Questo sogno domanda necessariamente un lavoro teologico sul potere e sulla forma della ministerialità. A maggio il CTI ha organizzato un seminario sull’autorità delle teologie delle donne, da cui nascono posizionamenti, pensieri, trasformazioni, anche pratiche. L’evento si colloca a monte di dibattiti specifici sui ruoli, sulla leadership, sulla ordinazione, senza escludere nulla di tali questioni. Sono tuttavia convinta che sia bene declinare tutto questo attorno alla massima: più autorità e meno potere.

Da questa via, credo, può/ deve passare una riforma della Chiesa.

di Lucia Vantini


LUCIA VANTINI
dice di avere due anime fuse in una: quella filosofica e quella teologica, senza soluzione di continuità.

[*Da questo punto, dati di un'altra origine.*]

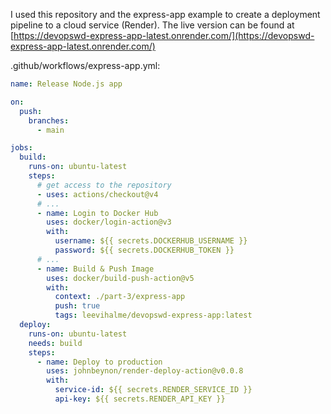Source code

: I used this repository and the express-app example to create a deployment pipeline to a cloud service (Render). The live version can be found at [https://devopswd-express-app-latest.onrender.com/](https://devopswd-express-app-latest.onrender.com/)

.github/workflows/express-app.yml:

```yml
name: Release Node.js app

on:
  push:
    branches:
      - main

jobs:
  build:
    runs-on: ubuntu-latest
    steps:
      # get access to the repository
      - uses: actions/checkout@v4
      # ...
      - name: Login to Docker Hub
        uses: docker/login-action@v3
        with:
          username: ${{ secrets.DOCKERHUB_USERNAME }}
          password: ${{ secrets.DOCKERHUB_TOKEN }}
      # ...
      - name: Build & Push Image
        uses: docker/build-push-action@v5
        with:
          context: ./part-3/express-app
          push: true
          tags: leevihalme/devopswd-express-app:latest
  deploy:
    runs-on: ubuntu-latest
    needs: build
    steps:
      - name: Deploy to production
        uses: johnbeynon/render-deploy-action@v0.0.8
        with:
          service-id: ${{ secrets.RENDER_SERVICE_ID }}
          api-key: ${{ secrets.RENDER_API_KEY }}
```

Veronese, classe 1972, sposata, tre figli, a Verona  insegna Teologia fondamentale e Antropologia all’Istituto Superiore di Scienze Religiose San Pietro Martire,  di Antropologia filosofica e Antropologia teologica allo Studio teologico San Zeno, Storia della filosofia contemporanea all’Università statale, ed è docente presso il Pontificio Istituto Teologico Giovanni Paolo II a Roma. Dal giugno 2021  è la terza presidente, dopo Marinella Perroni e Cristina Simonelli, del Coordinamento teologhe italiane (Cti), nato a Roma nel 2003 per sostenere le donne impegnate nella ricerca teologica e promuovere gli studi di genere in Teologia. Oggi il Cti conta più di 160 tra socie e soci,  cura tre collane di libri (“Sui generis” con edizioni Effatà, “Teologhe e teologie” con Nerbini, “Exousia” con San Paolo) e un blog (“Il regno delle donne”, in collaborazione con la rivista “Il Regno”), ed è parte attiva del Coordinamento delle associazioni teologiche italiane, il Cati. Il prossimo seminario nazionale Cti si svolgerà a Roma il 7 maggio 2022 e avrà come tema l’autorità della teologia delle donne; che in Italia sono state ammesse a frequentare  le facoltà teologiche nel 1965, ma  da allora assicurano una presenza  crescente e una voce plurima e attenta.. Le abbiamo chiesto una riflessione  sul suo essere cattolica e su cosa ha rappresentato e rappresenta la spinta femminista nella Chiesa.